Appearances and goals by national team and year
| National team | Year | Apps | Goals |
Poland
| 1999 | 2 | 0 |
| 2000 | 2 | 1 |
| 2004 | 3 | 2 |
| 2005 | 10 | 7 |
| 2006 | 5 | 0 |
| Total |  | 22 | 10 |

Scores and results list Poland's goal tally first, score column indicates score after each Frankowski goal.

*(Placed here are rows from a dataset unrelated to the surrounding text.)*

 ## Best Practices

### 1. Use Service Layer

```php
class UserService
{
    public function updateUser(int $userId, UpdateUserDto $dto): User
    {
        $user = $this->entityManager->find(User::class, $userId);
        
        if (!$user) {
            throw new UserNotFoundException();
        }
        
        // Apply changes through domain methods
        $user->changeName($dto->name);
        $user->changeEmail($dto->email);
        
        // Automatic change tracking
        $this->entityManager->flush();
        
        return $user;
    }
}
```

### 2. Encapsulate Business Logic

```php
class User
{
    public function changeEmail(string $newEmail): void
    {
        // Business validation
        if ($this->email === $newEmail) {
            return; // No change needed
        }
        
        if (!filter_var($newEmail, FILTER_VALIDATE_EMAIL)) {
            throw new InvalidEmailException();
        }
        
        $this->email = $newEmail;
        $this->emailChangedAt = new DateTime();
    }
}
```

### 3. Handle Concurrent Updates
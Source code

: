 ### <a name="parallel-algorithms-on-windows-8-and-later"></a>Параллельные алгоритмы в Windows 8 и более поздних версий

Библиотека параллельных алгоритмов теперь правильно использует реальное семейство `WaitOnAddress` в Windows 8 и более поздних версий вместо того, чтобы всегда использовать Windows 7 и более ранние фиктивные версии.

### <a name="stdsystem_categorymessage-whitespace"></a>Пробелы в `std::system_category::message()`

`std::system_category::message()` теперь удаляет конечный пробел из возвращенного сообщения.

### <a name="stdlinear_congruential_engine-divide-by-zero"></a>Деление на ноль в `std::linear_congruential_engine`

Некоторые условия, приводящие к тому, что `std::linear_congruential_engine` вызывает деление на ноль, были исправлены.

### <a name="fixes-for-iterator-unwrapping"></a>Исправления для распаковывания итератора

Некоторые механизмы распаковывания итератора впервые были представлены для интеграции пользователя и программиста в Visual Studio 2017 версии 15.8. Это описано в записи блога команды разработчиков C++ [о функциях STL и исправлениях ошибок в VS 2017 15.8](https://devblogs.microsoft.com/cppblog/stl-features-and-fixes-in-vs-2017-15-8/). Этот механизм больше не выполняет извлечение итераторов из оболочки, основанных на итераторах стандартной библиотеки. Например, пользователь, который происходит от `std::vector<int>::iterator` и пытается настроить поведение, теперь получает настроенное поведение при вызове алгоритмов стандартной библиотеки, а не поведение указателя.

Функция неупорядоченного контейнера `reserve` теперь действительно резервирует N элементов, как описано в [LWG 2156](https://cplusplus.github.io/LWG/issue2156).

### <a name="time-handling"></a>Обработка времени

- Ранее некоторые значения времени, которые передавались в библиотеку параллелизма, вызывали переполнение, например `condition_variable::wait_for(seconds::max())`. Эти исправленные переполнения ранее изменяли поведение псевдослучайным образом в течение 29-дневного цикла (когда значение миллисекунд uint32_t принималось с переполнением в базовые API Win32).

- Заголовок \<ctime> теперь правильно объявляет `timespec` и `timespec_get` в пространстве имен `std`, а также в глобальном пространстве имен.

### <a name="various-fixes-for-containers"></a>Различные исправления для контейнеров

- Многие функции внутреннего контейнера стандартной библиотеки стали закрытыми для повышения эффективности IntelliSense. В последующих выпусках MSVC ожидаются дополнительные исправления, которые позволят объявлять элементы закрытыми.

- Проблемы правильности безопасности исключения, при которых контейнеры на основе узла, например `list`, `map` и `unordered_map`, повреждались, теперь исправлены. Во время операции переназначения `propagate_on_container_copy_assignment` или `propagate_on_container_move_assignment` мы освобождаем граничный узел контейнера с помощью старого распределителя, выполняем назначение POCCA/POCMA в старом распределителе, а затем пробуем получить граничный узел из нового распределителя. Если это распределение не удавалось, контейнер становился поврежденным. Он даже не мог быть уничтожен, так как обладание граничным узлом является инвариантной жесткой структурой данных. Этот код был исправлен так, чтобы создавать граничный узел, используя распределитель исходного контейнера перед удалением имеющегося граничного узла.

List of international goals scored by Tomasz Frankowski
No.: Date; Venue; Opponent; Score; Result; Competition
1: 15 November 2000; Polish Army Stadium, Warsaw, Poland; Iceland; 1–0; 1–0; Friendly
2: 9 October 2004; Ernst-Happel-Stadion, Vienna, Austria; Austria; 3–1; 3–1; 2006 FIFA World Cup qualification
3: 13 October 2004; Millennium Stadium, Cardiff, Wales; Wales; 1–1; 3–2
4: 26 March 2005; Polish Army Stadium, Warsaw, Poland; Azerbaijan; 1–0; 8–0
5: 4–0
6: 5–0
7: 4 June 2005; Tofiq Bahramov Republican Stadium, Baku, Azerbaijan; Azerbaijan; 1–0; 3–0
8: 12 October 2005; Old Trafford, Manchester, England; England; 1–1; 1–1
9: 15 August 2005; Valeriy Lobanovskyi Dynamo Stadium, Kyiv, Ukraine; Serbia and Montenegro; 1–0; 3–2; 2005 Valeriy Lobanovskyi Memorial Tournament
10: 3–1

==Honours==
Strasbourg
- UEFA Intertoto Cup: 1995

Wisła Kraków
- Ekstraklasa: 1998–99, 2000–01, 2002–03, 2003–04, 2004–05
- Polish Cup: 2001–02, 2002–03
- Polish League Cup: 2000–01
- Polish Super Cup: 2001

Jagiellonia Białystok
- Polish Cup: 2009–10
- Polish Super Cup: 2010

Individual
- Ekstraklasa top scorer: 1998–99, 2000–01, 2004–05, 2010–11
- Polish Cup top scorer: 2001–02, 2009–10
- Polish Newcomer of the Year: 1998
- Ekstraklasa Player of the Year: 2004
- Ekstraklasa Player of the Month: October 2010

==Political activity==
Frankowski is a member of Civic Platform led by Donald Tusk. In European Parliament election in 2019 he was elected from the first place in Podlaskie and Warmian-Masurian constituency. In 2021, he voiced his opposition to the planned European Super League and to holding the World Cup every two years.